◆ **What you will do**
Filter the entries for the word "Daten". Copy each line in which it occurs.

◆ **Provided data**

>>

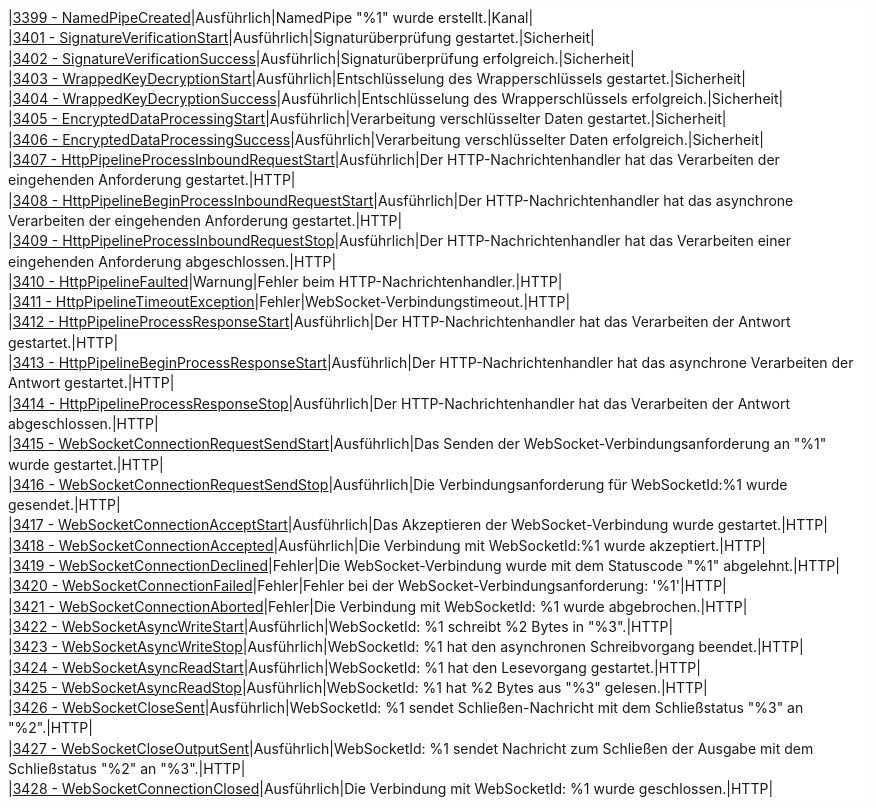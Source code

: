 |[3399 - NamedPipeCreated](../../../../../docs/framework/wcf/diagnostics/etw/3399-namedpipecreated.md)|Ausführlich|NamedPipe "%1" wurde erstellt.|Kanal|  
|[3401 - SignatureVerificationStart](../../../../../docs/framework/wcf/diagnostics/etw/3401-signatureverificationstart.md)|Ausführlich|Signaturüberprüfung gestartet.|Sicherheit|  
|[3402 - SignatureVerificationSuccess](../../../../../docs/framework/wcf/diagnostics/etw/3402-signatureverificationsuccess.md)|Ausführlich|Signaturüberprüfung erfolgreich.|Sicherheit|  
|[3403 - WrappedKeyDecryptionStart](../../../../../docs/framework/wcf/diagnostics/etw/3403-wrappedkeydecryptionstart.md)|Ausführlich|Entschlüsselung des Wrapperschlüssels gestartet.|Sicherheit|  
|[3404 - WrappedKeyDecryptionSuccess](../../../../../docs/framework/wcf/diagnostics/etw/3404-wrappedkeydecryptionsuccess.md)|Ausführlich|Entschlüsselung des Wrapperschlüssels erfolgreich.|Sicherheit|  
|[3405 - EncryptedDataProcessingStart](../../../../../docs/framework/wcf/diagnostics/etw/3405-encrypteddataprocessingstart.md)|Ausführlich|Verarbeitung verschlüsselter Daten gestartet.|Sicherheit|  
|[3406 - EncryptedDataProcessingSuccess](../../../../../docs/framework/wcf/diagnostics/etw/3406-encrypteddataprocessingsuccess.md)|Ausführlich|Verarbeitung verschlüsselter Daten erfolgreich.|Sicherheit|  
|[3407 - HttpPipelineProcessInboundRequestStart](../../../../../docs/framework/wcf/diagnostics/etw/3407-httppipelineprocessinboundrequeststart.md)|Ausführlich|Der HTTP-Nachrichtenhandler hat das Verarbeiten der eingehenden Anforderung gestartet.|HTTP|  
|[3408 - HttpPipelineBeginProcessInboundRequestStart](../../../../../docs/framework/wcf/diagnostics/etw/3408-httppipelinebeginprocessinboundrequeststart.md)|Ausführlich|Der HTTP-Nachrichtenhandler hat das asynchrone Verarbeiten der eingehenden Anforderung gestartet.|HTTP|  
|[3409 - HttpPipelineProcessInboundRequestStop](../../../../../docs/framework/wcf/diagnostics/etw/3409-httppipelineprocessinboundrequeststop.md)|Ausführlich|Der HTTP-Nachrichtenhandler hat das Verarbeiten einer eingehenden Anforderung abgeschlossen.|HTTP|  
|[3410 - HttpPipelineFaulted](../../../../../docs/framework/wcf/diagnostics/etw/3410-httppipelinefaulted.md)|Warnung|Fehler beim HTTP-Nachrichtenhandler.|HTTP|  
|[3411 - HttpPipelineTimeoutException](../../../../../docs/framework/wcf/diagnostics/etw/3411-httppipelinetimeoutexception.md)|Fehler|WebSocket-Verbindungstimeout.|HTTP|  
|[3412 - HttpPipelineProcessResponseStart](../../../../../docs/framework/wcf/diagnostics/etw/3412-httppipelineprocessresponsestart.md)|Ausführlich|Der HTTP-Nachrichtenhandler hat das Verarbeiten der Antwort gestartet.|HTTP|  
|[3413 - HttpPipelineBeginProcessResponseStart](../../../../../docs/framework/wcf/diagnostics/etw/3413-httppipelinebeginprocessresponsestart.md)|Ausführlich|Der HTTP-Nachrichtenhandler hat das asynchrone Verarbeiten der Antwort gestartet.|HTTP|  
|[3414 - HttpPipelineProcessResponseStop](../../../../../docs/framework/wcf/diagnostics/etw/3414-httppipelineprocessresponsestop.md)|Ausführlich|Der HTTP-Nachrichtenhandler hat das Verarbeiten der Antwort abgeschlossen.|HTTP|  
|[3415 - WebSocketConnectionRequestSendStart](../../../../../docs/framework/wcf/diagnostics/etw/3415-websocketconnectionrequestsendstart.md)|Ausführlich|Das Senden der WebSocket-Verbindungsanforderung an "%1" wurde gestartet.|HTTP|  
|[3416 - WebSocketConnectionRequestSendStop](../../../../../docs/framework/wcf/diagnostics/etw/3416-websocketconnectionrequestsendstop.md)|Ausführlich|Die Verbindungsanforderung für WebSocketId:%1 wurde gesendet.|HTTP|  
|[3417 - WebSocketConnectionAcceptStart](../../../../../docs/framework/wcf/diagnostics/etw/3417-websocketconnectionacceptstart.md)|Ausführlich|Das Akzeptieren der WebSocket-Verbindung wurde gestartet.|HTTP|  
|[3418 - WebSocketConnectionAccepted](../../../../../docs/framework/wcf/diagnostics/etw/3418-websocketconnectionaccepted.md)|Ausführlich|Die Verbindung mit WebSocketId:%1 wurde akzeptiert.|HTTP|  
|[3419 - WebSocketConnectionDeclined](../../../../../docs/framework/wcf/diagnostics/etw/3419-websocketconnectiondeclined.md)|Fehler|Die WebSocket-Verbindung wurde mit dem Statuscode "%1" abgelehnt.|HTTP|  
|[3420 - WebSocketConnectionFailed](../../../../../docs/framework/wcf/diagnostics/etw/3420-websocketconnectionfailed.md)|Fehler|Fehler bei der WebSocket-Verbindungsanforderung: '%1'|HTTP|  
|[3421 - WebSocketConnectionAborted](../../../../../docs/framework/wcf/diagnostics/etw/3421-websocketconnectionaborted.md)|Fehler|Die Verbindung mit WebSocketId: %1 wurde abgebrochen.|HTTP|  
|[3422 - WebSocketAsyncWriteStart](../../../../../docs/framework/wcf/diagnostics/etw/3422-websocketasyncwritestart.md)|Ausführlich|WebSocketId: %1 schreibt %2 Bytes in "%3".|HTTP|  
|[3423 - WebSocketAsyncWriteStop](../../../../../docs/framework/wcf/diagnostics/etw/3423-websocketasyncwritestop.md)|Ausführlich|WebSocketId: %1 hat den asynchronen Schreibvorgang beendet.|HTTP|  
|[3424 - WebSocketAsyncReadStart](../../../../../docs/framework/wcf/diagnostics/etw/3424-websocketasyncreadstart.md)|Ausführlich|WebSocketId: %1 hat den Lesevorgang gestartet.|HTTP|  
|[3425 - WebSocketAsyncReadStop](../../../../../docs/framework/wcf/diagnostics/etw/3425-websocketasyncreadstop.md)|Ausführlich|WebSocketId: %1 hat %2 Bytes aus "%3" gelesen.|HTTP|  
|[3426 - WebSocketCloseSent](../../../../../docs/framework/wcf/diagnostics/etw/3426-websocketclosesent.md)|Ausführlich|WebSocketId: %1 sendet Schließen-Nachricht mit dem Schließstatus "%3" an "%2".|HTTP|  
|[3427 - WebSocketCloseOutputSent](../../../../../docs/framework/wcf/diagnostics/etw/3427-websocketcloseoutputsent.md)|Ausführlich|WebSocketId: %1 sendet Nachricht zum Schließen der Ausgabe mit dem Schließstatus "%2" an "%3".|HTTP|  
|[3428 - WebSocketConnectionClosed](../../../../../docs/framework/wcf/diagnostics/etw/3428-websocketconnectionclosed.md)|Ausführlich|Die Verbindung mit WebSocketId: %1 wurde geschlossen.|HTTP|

<<
>>

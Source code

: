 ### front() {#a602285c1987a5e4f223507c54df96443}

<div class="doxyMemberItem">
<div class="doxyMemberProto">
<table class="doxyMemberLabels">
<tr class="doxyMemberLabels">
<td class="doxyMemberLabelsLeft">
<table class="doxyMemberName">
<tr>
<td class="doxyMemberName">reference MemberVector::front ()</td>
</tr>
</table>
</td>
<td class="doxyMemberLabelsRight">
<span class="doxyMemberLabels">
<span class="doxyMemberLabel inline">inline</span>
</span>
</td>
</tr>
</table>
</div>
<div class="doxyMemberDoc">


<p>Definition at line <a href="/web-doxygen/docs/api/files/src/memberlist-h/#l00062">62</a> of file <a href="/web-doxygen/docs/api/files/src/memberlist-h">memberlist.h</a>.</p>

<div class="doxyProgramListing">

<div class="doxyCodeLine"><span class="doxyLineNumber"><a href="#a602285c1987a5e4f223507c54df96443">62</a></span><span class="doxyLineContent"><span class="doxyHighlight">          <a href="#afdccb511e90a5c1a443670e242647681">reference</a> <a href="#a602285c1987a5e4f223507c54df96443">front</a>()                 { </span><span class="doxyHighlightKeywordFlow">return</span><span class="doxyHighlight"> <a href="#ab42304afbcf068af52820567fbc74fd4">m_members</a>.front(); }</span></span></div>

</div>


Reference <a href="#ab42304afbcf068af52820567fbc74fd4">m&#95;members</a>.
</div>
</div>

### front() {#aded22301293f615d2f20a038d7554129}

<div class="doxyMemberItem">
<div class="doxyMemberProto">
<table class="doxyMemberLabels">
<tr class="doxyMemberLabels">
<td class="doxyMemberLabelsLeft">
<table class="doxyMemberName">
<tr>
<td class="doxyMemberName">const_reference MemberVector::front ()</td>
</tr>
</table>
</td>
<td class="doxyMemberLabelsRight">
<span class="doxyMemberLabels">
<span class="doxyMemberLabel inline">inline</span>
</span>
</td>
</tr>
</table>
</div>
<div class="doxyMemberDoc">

<<

◆ **Response below**
|[3405 - EncryptedDataProcessingStart](../../../../../docs/framework/wcf/diagnostics/etw/3405-encrypteddataprocessingstart.md)|Ausführlich|Verarbeitung verschlüsselter Daten gestartet.|Sicherheit|  
|[3406 - EncryptedDataProcessingSuccess](../../../../../docs/framework/wcf/diagnostics/etw/3406-encrypteddataprocessingsuccess.md)|Ausführlich|Verarbeitung verschlüsselter Daten erfolgreich.|Sicherheit|  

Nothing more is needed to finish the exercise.